Quote from the IRT report.

Quote
The implementation was done without adequate screening or testing of the industrial grade part, without regard to the manufacturer’s recommendations for a 4:1 factor of safety when using their industrial grade part in an application, and without proper modeling or adequate load testing of the part under predicted flight conditions.

This, in a nutshell, is a large part of what makes designing and operating rockets and airplanes so expensive.  For commercial stuff like building and bridges, you over-design by a factor or 4 or 6.   This margin helps in two ways - you can use very simple (often visual) inspection, and you are protected against errors in calculating loads.   For most civil construction, you could have a hidden flaw that makes each part only half as strong as it should be, AND a calculation error that makes the loads twice what you calculated, and your building will still stand.  Of course the building is 6 times as heavy as it really needs to be, but that's OK.
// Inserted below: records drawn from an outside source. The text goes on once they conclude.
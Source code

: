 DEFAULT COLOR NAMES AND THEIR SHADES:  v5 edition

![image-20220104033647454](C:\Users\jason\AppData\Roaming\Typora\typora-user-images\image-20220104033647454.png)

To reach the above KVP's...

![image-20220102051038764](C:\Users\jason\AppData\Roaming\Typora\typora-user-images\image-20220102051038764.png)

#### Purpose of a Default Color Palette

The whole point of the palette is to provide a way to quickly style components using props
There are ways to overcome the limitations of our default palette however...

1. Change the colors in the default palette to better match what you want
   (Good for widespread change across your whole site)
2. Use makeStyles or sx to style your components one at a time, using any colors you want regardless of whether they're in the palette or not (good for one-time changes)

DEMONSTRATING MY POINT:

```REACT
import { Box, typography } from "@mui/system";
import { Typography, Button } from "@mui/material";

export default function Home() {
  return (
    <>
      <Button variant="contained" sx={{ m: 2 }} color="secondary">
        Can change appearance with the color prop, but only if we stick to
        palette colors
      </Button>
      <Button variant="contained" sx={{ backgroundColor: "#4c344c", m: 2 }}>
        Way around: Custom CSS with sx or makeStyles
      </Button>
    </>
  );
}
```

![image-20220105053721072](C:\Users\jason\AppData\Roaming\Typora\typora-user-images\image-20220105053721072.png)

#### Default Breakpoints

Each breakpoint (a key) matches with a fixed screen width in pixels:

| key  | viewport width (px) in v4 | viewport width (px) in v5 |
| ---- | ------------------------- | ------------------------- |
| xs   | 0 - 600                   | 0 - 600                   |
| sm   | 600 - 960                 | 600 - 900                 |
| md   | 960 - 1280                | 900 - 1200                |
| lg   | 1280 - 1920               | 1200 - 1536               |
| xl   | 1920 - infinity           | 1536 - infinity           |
But if mass concerns drive you to reduce your margins to 50%, now you need both fancy and detailed inspections, to insure no hidden flaws, and much more accurate load calculations, to make sure you really found the worst case and calculated it correctly.  From the quote it appears SpaceX made errors in both areas.

This line of reasoning leads some to believe that space stuff could be much cheaper if we had cheaper transport, since then you could use the higher mass margins to allow for cheaper design and construction.   So far this has not happened, perhaps since the needed margins are so big, or because other considerations (such as the difficulty of repair once in operation) also require extreme design care and inspections in any event.